那些年,因為村裡的青年人基本都外出打工,留在村裡的基本都是些老弱婦孺,連耕種家裡的水田都有點費力,山土就更別說了,附帶村口那片當年很寶貝的土也大部分荒蕪了,只有少數幾家種了點給豬當飼料的青菜。

雖然方姓人已經有了一百來號人,但比起傳統的大姓劉家來說,還是顯得挺單薄的,因為那片菜地都分給了劉家人,甚至連主事都管的人也姓劉,對於村裡這些事情自然有一本賬。

都管先生便過來找和伯商量,那些地雖然是你們方家的祖墳山,但當年土改就成了集體的,再後來下放生產隊又分給了各家各戶,雖然現在沒幾家種地了,但還是得去找大家起個主。

和伯也是土生土長的人,這些事並不陌生,或許是顧忌自己當了局長有點拉不下面子去外面磕頭,便安排自己的妹子到時候跟主事人去找地主求情。

其實按照我們當地的風俗,這樣的事真的只需要說一聲打個招呼,頂多就是和人家換一塊地就行了,人死為大嘛,都是鄉里鄉親的肯定不會駁面子。
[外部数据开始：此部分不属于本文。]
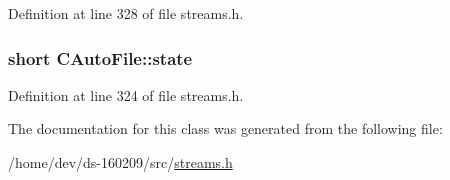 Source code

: Definition at line 328 of file streams.\+h.

\hypertarget{class_c_auto_file_aa345c8c05e4b305762c35fffd4fe2f26}{}
\subsubsection[{state}]{\setlength{\rightskip}{0pt plus 5cm}short C\+Auto\+File\+::state\hspace{0.3cm}{\ttfamily [protected]}}\label{class_c_auto_file_aa345c8c05e4b305762c35fffd4fe2f26}


Definition at line 324 of file streams.\+h.



The documentation for this class was generated from the following file\+:\begin{DoxyCompactItemize}
\item 
/home/dev/ds-\/160209/src/\hyperlink{streams_8h}{streams.\+h}\end{DoxyCompactItemize}
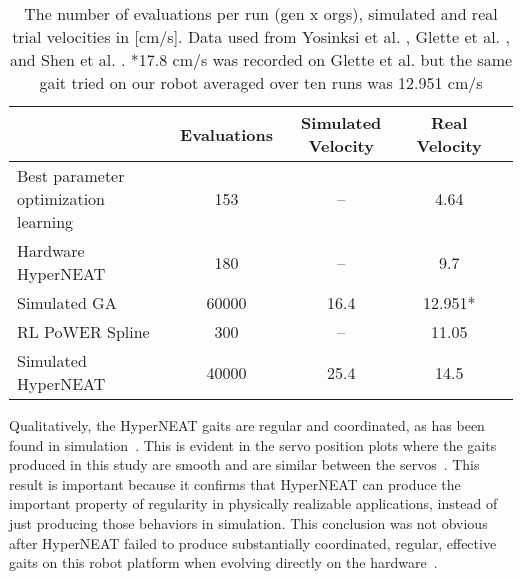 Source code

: \begin{table}
\caption{The number of evaluations per run (gen x orgs), simulated and real trial velocities in [cm/s]. Data used from Yosinksi et al. \cite{yos:clune}, Glette et al. \cite{glette}, and Shen et al. \cite{haocheng}.
*17.8 cm/s was recorded on Glette et al. \cite{glette} but the same gait tried on our robot averaged over ten runs was 12.951 cm/s}  %
\begin{center}
\begin{tabular}{|l|c|c|c|c|}
\hline
                                         & Evaluations  & Simulated Velocity  & Real Velocity \\
\hline
Best parameter optimization learning    &153    & --    & 4.64 \\
\hline
Hardware HyperNEAT                  & 180         & --         &   9.7     \\
\hline
Simulated GA              & 60000       & 16.4       &   12.951*     \\
\hline
RL PoWER Spline                          & 300         & --         &   11.05 \\
\hline
Simulated HyperNEAT                      & 40000       & 25.4       &   14.5 \\
\hline
\end{tabular}
\end{center}
\label{resultsTable}
\end{table}


Qualitatively, the HyperNEAT gaits are regular and coordinated, as has been found in simulation~\cite{clune2009evolving, clune2011performance}. This is evident in the servo position plots where the gaits produced in this study are smooth and are similar between the servos~. This result is important because it confirms that HyperNEAT can produce the important property of regularity in physically realizable applications, instead of just producing those behaviors in simulation. This conclusion was not obvious after HyperNEAT failed to produce substantially coordinated, regular, effective gaits on this robot platform when evolving directly on the hardware~\cite{yos:clune}. 

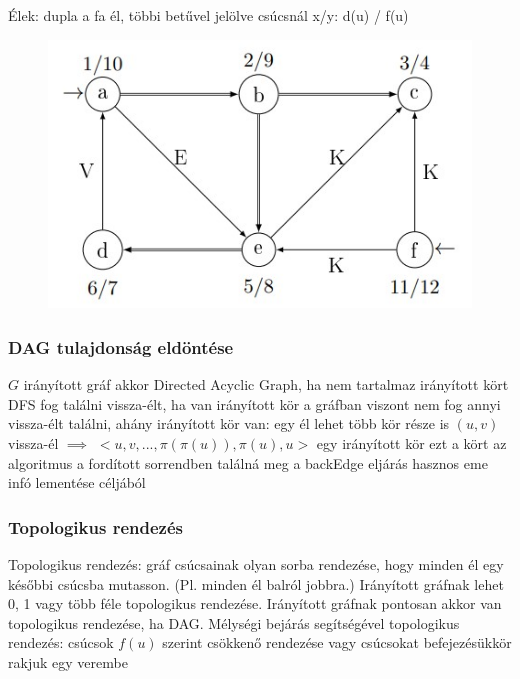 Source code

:\documentclass[12pt,a4paper]{article}
\begin{document}
\begin{outline}
	\1 Élek: dupla a fa él, többi betűvel jelölve
	\1 csúcsnál x/y: d(u) / f(u)
\end{outline}

\begin{figure}[h!]
	\centering
	\includegraphics[width=0.5\linewidth]{dfs-példa}
\end{figure}

\pagebreak

\subsubsection{DAG tulajdonság eldöntése}

\begin{outline}
	\1 $G$ irányított gráf akkor Directed Acyclic Graph, ha nem tartalmaz irányított kört
	\1 DFS fog találni vissza-élt, ha van irányított kör a gráfban
		\2 viszont nem fog annyi vissza-élt találni, ahány irányított kör van:
		egy él lehet több kör része is
	\1 $(u,v)$ vissza-él $\implies$ $<u,v,...,\pi(\pi(u)),\pi(u),u>$ egy irányított kör
		\2 ezt a kört az algoritmus a fordított sorrendben találná meg
	\1 a backEdge eljárás hasznos eme infó lementése céljából
\end{outline}

\subsubsection{Topologikus rendezés}

\begin{outline}
	\1 Topologikus rendezés: gráf csúcsainak olyan sorba rendezése, hogy minden él egy későbbi csúcsba mutasson. (Pl. minden él balról jobbra.)
	\1 Irányított gráfnak lehet 0, 1 vagy több féle topologikus rendezése.
	\1 Irányított gráfnak pontosan akkor van topologikus rendezése, ha DAG.
	\1 Mélységi bejárás segítségével topologikus rendezés:
		\2 csúcsok $f(u)$ szerint csökkenő rendezése
		\2 vagy csúcsokat befejezésükkör rakjuk egy verembe
\end{outline}
\end{document}
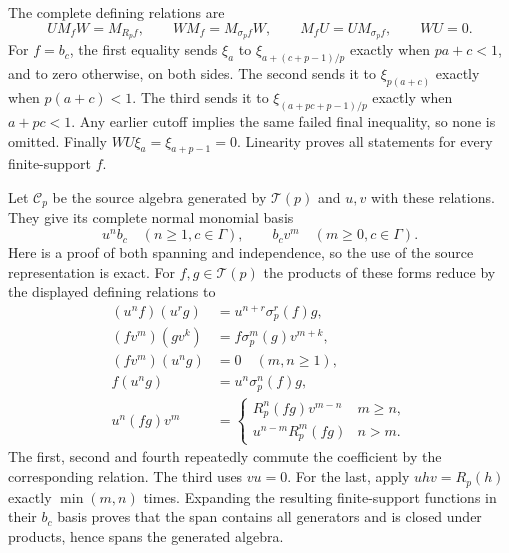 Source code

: The complete defining relations are
\begin{equation}\tag{CFP33}
 UM_fW=M_{R_pf},\qquad
 WM_f=M_{\sigma_pf}W,\qquad
 M_fU=UM_{\sigma_pf},\qquad WU=0.
\end{equation}
For $f=b_c$, the first equality sends $\xi_a$
to $\xi_{a+(c+p-1)/p}$ exactly when
$pa+c<1$, and to zero otherwise, on both
sides. The second sends it to $\xi_{p(a+c)}$
exactly when $p(a+c)<1$. The third sends
it to $\xi_{(a+pc+p-1)/p}$ exactly when
$a+pc<1$. Any earlier cutoff implies the
same failed final inequality, so none is
omitted. Finally $WU\xi_a=\xi_{a+p-1}=0$.
Linearity proves all statements for every
finite-support $f$.

Let $\mathcal C_p$ be the source algebra generated
by $\mathcal T(p)$ and $u,v$ with these relations.
They give its complete normal monomial basis
\begin{equation}\tag{CFP34}
 u^n b_c\quad(n\ge1,c\in\Gamma),\qquad
 b_cv^m\quad(m\ge0,c\in\Gamma).
\end{equation}
Here is a proof of both spanning and independence,
so the use of the source representation is exact.
For $f,g\in\mathcal T(p)$ the products of these
forms reduce by the displayed defining relations to
\begin{equation}\tag{CFP35}
\begin{aligned}
 (u^nf)(u^rg)&=u^{n+r}\sigma_p^r(f)g,\\
 (fv^m)(gv^k)&=f\sigma_p^m(g)v^{m+k},\\
 (fv^m)(u^ng)&=0\quad(m,n\ge1),\\
 f(u^ng)&=u^n\sigma_p^n(f)g,\\
 u^n(fg)v^m&=
 \begin{cases}R_p^n(fg)v^{m-n}&m\ge n,\\
 u^{n-m}R_p^m(fg)&n>m.
 \end{cases}
\end{aligned}
\end{equation}
The first, second and fourth repeatedly commute
the coefficient by the corresponding relation.
The third uses $vu=0$. For the last, apply
$u h v=R_p(h)$ exactly $\min(m,n)$ times.
Expanding the resulting finite-support functions
in their $b_c$ basis proves that the span
contains all generators and is closed under
products, hence spans the generated algebra.

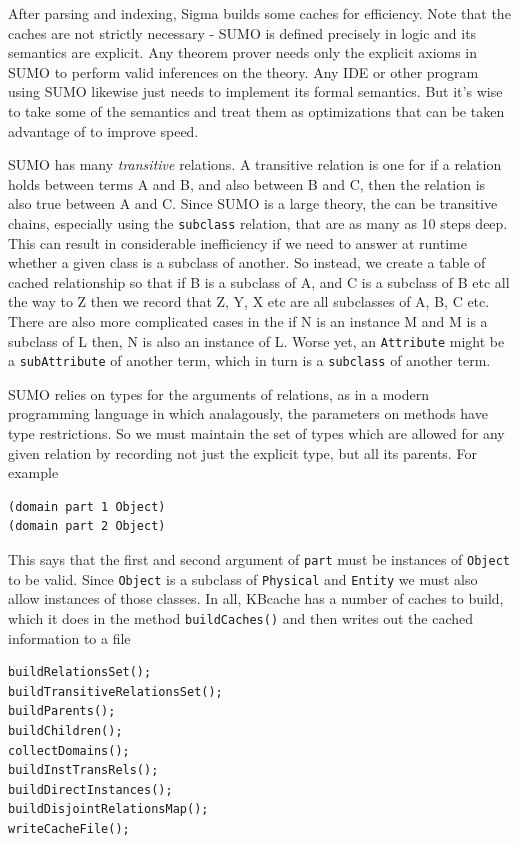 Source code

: \documentclass{book}
\begin{document}
After parsing and indexing, Sigma builds some caches for efficiency.  Note that
the caches are not strictly necessary - SUMO is defined precisely in logic and its
semantics are explicit.  Any theorem prover needs only the explicit axioms in SUMO
to perform valid inferences on the theory.  Any IDE or other program using SUMO likewise
just needs to implement its formal semantics.  But it's wise to take some of the semantics and
treat them as optimizations that can be taken advantage of to improve speed.

SUMO has many
\textit{transitive} relations.  A transitive relation is one for if a relation holds
between terms A and B, and also between B and C, then the relation is also true between
A and C.  Since SUMO is a large theory, the can be transitive chains, especially using the
\texttt{subclass} relation, that are as many as 10 steps deep.  This can result in
considerable inefficiency if we need to answer at runtime whether a given class is a subclass
of another.  So instead, we create a table of cached relationship so that if B is a subclass of
A, and C is a subclass of B etc all the way to Z then we record that Z, Y, X etc are all subclasses
of A, B, C etc.  There are also more complicated cases in the if N is an instance M and M is
a subclass of L then, N is also an instance of L.  Worse yet, an \texttt{Attribute} might be a 
\texttt{subAttribute} of another term, which in turn is a \texttt{subclass} of another term.

SUMO relies on types for the arguments of relations, as in a modern programming language in which
analagously, the parameters on methods have type restrictions.  So we must maintain the set of
types which are allowed for any given relation by recording not just the explicit type, but all
its parents.  For example

\begin{lstlisting}[basicstyle=\ttfamily\small\bfseries]
(domain part 1 Object)	
(domain part 2 Object)
\end{lstlisting}

This says that the first and second argument of \texttt{part} must be instances of \texttt{Object}
to be valid.  Since \texttt{Object} is a subclass of \texttt{Physical} and \texttt{Entity} we must
also allow instances of those classes.  In all, KBcache has a number of caches to build, which it
does in the method \texttt{buildCaches()} and then writes out the cached information to a file

\begin{lstlisting}[basicstyle=\ttfamily\small\bfseries]
buildRelationsSet();
buildTransitiveRelationsSet();
buildParents();
buildChildren(); 
collectDomains();
buildInstTransRels();
buildDirectInstances();
buildDisjointRelationsMap(); 
writeCacheFile();
\end{lstlisting}
\end{document}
看墳地的先生在山上搗鼓了半天,最後選中了一個風水寶地,等地址確認之後,和伯就有點傻眼了。

因為選中的地址剛好就在初伯家的地里,初伯甚至也姓方,與和伯也算是遠房的堂兄弟。

唯一不好的就是他們家與和伯家早年就不大對付,據說是爺爺輩有點恩怨吧,這幾十年來,兩家的紅白喜事都是不同來往的。如今突然冒失去找初伯求情,和伯心裡也是沒底。

但箭在弦上不得不發,和伯的妹子還是跟着都管先生去了初伯家裡,一進門就磕了個頭,都管在旁邊幫着說明了來意,只希望初伯能夠大度一點。

可初伯也是個較真的人,面子上做得很到位,趕緊把和伯的妹子扶了起來,對着都管先生說了一番話:

老人家仙逝,輩分上還是我的堂嬸娘,占我家的地下葬哪裡有不同意的。只是妹子你是嫁出去的女,俗話說得好,嫁出去的女潑出去的水,娘家的孝事只需要你在生盡孝,死後都是你哥哥當家,要求請也輪不到你,還是讓你哥哥來吧。

這番話說得滴水不漏,明面上卻一點沒有得罪之處,都管先生甚至都不好意思繼續說了,只好帶着妹子回了家,與和伯說清了原委,希望和伯自己走一趟。

可和伯不知道是哪根筋搭錯了,硬是轉不過彎來,只是託付都管先生去說項,不管初伯要多少錢還是要多少地都願意出,就是不願意自己去磕頭,

都管先生也是兩頭受氣,所謂食君之祿忠君之事,主家和伯又是當局長的人,如果自己這點忙都幫不上,將來自己家一有什麼事請他出手就不好說了,只得又跑去和初伯打商量,說你要多少錢就開個價,想要哪裡的地就說個位置,一切都滿足你的要求。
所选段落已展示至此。